Logo no mesmo dia 23, Boulos anunciou que aceitava o convite de Marçal para a sabatina que o ex-coach propunha com os candidatos. Era a aposta final do deputado para conquistar um eleitor improvável e baixar a sua rejeição nas pesquisas. A manobra rendeu a Boulos 42 publicações na rede X – 25 delas no dia da sabatina, 25 de outubro – e outras 20 no Instagram.
Em uma delas, Boulos anunciava: “Jesus é inspiração para todos nós. Isso eu aprendi no movimento social.” Contou com 12,6 mil visualizações. Um apoiador respondeu-lhe: “Acho que Jesus largou a cidade de São Paulo faz tempo, olha o absurdo que temos que assistir: o opressor e o oprimido do 1º turno”.
Se conquistou algum voto, é difícil saber. No domingo à noite, as urnas mostravam que o psolista tivera 40,65% dos votos, um pouco mais do que os 40,21% que obtivera quatro anos antes. Para muitos de seus colegas de partido, ao aceitar o convite de Marçal, Boulos mostrava a degradação de quem busca conciliar com o que não há conciliação. Ex-PCB e ex-PT e atualmente no PSOL, o ex-deputado federal Milton Temer escreveu um desabafo em uma rede social:
“Marçal faz Boulos de figurante em lançamento de campanha para presidente em 2026. Posou de cidadão civilizado, investindo sobre um senso comum imbecilizado que o apoia integralmente pelo caráter privatista, individualista, preconceituoso, de suas propostas, mas não se sentia bem no cenário de cadeiradas.”

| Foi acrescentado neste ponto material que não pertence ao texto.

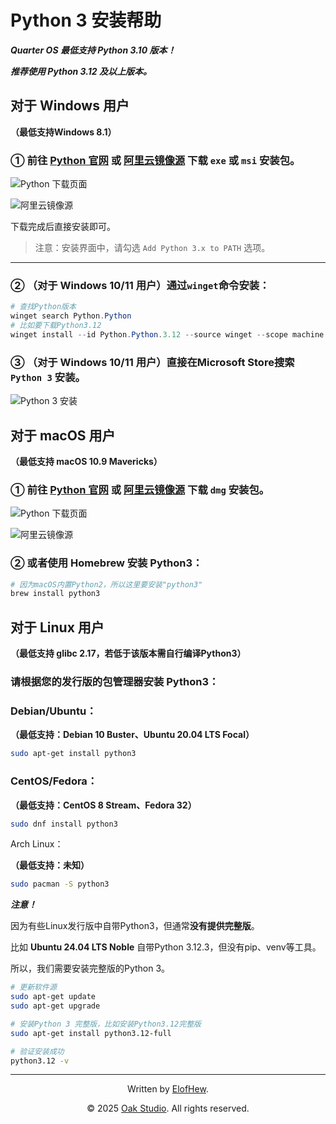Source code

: # Python 3 安装帮助

***Quarter OS 最低支持 Python 3.10 版本！***

***推荐使用 Python 3.12 及以上版本。***

## 对于 Windows 用户

**（最低支持Windows 8.1）**

### ① 前往 [Python 官网](https://www.python.org/downloads/) 或 [阿里云镜像源](https://mirrors.aliyun.com/python-release/) 下载 `exe` 或 `msi` 安装包。

![Python 下载页面](../img/pythonorg.png)

![阿里云镜像源](../img/aliyunwin.png)

下载完成后直接安装即可。

> 注意：安装界面中，请勾选 `Add Python 3.x to PATH` 选项。

---

### ② （对于 Windows 10/11 用户）通过`winget`命令安装：

``` powershell
# 查找Python版本
winget search Python.Python
# 比如要下载Python3.12
winget install --id Python.Python.3.12 --source winget --scope machine
```

### ③ （对于 Windows 10/11 用户）直接在Microsoft Store搜索 `Python 3` 安装。

![Python 3 安装](../img/msstore.png)

## 对于 macOS 用户

**（最低支持 macOS 10.9 Mavericks）**

### ① 前往 [Python 官网](https://www.python.org/downloads/) 或 [阿里云镜像源](https://mirrors.aliyun.com/python-release/) 下载 `dmg` 安装包。

![Python 下载页面](../img/pythonorg.png)

![阿里云镜像源](../img/aliyunmac.png)

### ② 或者使用 Homebrew 安装 Python3：

``` bash
# 因为macOS内置Python2，所以这里要安装"python3"
brew install python3
```

## 对于 Linux 用户

**（最低支持 glibc 2.17，若低于该版本需自行编译Python3）**

### 请根据您的发行版的包管理器安装 Python3：

### Debian/Ubuntu：

**（最低支持：Debian 10 Buster、Ubuntu 20.04 LTS Focal）**

``` bash
sudo apt-get install python3
```

### CentOS/Fedora：

**（最低支持：CentOS 8 Stream、Fedora 32）**

``` bash
sudo dnf install python3
```

Arch Linux：

**（最低支持：未知）**

``` bash
sudo pacman -S python3
```

***注意！***

因为有些Linux发行版中自带Python3，但通常**没有提供完整版**。

比如 **Ubuntu 24.04 LTS Noble** 自带Python 3.12.3，但没有pip、venv等工具。

所以，我们需要安装完整版的Python 3。

```bash
# 更新软件源
sudo apt-get update
sudo apt-get upgrade

# 安装Python 3 完整版，比如安装Python3.12完整版
sudo apt-get install python3.12-full

# 验证安装成功
python3.12 -v
```

------

<div align="center">

Written by [ElofHew](https://github.com/ElofHew).

&copy; 2025 [Oak Studio](https://t.me/oakstdcn). All rights reserved.

</div>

Temer seguiu, dizendo o óbvio: quem mais se beneficiara do ato de Boulos era Marçal, que “lançou a campanha, já afirmando que se defrontará com Boulos, a quem anuncia como sucessor de Lula”. Para ele, Boulos “apareceu com as obviedades que qualquer candidato de centrão repetiria em campanha. Fazendo o possível para ser visto, no máximo, como um ‘melhorista’ da ordem que não pretende reformar estruturalmente.”
Temer chegou então ao ponto central para muitos que acompanharam o desenrolar da truculenta campanha em São Paulo. Disse que Boulos “conviveu com quem ofendeu ele e a família, e isso mostra mais um princípio importante ao qual renuncia – a capacidade de fazer qualquer coisa para conseguir alguns votinhos. Boulos não apresentou novidade ou impacto. Ajudou, sim, Marçal a de novo pontificar, e com cara nova: como alguém capaz de conviver com o adversário. Já pensando na presidencial de 2026.”
Na Justiça Eleitoral, o dano causado pelo laudo falso ao candidato do PSOL será central para decidir pela inelegibilidade ou não de Marçal na futura ação que ele deve responder. Ao comparecer ao lado de sua nêmesis em troca de votos, Boulos expôs a degradação da política e o valor de seus princípios.
O deputado – como disse Temer – optou pelo salto no abismo sem saber se o paraquedas abriria. Não abriu. Ao aceitar o convite de quem fez sua filha chorar no primeiro turno, Boulos mostrou até onde o oportunismo parlamentar se confunde com o cretinismo nos partidos políticos. Entre a honra e a cadeira de prefeito, ele escolheu a cadeira. E acabou sem ambas. Não teve virtù, nem lhe abraçou a fortuna.